THIS then is Venice in her Tyrian time, parallel in the history of Israel to the reign of Solomon in alliance with Hiram, and the Egyptians with the ships of Tarshish, bringing home ivory, and apes, and peacocks.1

I always used to wonder, in reading that history as a boy, what he wanted the apes for.

Look now to the Carpaccio [“The Return of the English Ambassadors”].2 It has the most wonderful piece of chiaroscuro in it, in architecture against sky, that I ever saw in painting-the circular temple on the right. On the steps of it you will find an ape sitting, dressed; sitting all by himself, masterless, in full dress. Carpaccio, be assured, never puts in a piece of notable grotesque without meaning it to be noted. Almost while he was painting it, Albert Dürer was engraving the monkey at the feet of his most finished Madonna.3 You will find no monkeys at the feet of the Greek Athena or the Byzantine Mary. This is the first sign of the penetration into the mind of Venice, of the Northern spirit of the Jesting Grotesque; true Greek or Tyrian grotesque she had before, mystic and terrible-the Gorgon, the Fury, the Harpy, the Siren, but not the Ape.

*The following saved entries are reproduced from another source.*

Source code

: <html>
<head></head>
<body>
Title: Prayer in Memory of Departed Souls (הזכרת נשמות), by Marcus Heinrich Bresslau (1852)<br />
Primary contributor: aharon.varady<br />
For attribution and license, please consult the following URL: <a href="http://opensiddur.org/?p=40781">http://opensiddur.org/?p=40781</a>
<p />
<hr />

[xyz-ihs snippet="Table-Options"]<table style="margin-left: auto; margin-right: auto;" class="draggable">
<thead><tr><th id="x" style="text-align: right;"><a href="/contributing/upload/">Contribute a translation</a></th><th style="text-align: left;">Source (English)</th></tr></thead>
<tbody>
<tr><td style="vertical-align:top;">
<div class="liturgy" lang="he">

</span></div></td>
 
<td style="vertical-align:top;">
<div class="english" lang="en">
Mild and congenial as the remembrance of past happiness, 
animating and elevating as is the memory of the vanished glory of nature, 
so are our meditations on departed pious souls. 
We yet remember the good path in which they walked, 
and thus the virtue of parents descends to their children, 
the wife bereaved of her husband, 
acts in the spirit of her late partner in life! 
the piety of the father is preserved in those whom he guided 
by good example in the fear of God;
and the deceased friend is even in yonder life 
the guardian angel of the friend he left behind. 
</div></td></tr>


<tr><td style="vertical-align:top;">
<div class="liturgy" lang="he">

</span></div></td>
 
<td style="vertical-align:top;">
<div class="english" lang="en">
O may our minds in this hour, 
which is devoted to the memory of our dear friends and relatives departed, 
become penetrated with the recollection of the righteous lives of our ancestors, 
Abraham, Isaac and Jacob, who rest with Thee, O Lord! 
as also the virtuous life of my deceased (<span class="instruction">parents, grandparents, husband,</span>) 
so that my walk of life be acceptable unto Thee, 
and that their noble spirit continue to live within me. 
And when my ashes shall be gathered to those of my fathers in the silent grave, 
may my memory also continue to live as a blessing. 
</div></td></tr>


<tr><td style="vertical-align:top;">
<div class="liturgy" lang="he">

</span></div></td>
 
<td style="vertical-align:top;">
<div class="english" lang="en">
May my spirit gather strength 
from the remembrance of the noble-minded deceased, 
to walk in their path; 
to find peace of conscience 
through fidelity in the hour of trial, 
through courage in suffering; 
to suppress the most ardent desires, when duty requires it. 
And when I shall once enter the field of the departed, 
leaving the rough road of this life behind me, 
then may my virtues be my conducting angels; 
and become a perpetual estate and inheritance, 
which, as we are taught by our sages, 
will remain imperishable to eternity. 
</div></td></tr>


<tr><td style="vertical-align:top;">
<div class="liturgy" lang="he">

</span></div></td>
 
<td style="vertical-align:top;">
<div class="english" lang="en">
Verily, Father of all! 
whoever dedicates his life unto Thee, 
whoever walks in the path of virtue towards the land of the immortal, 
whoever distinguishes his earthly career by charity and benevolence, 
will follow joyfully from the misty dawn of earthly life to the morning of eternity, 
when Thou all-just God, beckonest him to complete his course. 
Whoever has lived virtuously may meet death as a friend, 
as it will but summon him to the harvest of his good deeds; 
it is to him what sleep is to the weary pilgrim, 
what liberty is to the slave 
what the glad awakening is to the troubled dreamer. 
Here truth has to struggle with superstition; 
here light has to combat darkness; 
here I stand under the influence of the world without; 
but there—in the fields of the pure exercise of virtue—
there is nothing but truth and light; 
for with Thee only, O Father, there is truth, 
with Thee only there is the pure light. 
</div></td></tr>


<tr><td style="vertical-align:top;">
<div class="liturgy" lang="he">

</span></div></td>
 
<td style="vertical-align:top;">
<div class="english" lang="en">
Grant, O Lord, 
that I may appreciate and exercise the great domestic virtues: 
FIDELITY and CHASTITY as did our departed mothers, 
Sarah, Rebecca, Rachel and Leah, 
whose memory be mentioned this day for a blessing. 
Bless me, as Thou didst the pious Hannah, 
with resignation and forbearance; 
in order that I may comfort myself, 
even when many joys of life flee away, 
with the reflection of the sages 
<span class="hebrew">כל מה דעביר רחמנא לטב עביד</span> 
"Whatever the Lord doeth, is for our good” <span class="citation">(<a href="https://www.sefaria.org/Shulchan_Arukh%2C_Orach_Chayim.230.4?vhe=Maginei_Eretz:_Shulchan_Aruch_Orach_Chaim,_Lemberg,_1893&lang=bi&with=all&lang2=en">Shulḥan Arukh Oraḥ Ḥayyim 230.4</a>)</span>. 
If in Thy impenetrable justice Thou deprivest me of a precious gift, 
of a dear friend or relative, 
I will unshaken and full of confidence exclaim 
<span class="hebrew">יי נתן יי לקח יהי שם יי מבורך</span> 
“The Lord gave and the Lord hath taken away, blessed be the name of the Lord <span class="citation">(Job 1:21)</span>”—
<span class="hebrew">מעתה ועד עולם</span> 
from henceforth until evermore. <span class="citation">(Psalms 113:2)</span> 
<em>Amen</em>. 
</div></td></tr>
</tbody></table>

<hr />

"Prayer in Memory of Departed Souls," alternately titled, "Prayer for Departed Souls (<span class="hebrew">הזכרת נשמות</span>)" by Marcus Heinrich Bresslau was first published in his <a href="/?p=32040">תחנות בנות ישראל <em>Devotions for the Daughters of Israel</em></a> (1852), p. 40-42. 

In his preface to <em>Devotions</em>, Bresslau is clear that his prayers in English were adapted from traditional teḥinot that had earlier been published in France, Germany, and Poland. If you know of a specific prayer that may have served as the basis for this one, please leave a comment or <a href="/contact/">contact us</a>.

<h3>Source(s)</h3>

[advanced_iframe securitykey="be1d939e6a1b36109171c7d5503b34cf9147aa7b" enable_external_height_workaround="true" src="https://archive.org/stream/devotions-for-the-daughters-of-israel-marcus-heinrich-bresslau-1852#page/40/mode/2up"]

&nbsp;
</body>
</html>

Here sits on the temple steps the first figure occurrent of your Christmas pantomimes, your beloved Harlequin; know you him not for a Venetian mosaic? A piece of the Divine History of Ravenna, with the Power of Miracle in its hand, become a Jest.

Now look to the end of the room.4 You see, painted by Veronese, Christ at meat in the Pharisee’s house, but with difficulty, for in front is many a piece of pantomime going on, chiefly a dwarf-fool running with a dish, and getting hit over the head by a servant. True pantomime, you observe,-farther advanced in style.

And Venice saw her danger and knew it, and considered of it; and that Inquisition of State of hers, which you have been accustomed to hear

1 [1 Kings x. 22: “For the king had at sea a navy of Tharshish with the navy of Hiram; once in three years came the navy of Tharshish, bringing gold, and silver, ivory, and apes, and peacocks.”]

2 [No. 4 in the “St. Ursula” Series: see Introduction, p. lii., and Plate XLIX.]

3 [One of Dürer’s early engravings; for another reference to it, see Eagle’s Nest, § 151 (Vol. XXII. p. 225).]

4 [i.e., at the end of the room in the Academy at Venice, in which the pictures by Carpaccio and by Veronese were at the time exhibited. For the Veronese, see above, pp. 161, 188, and Plate LV.]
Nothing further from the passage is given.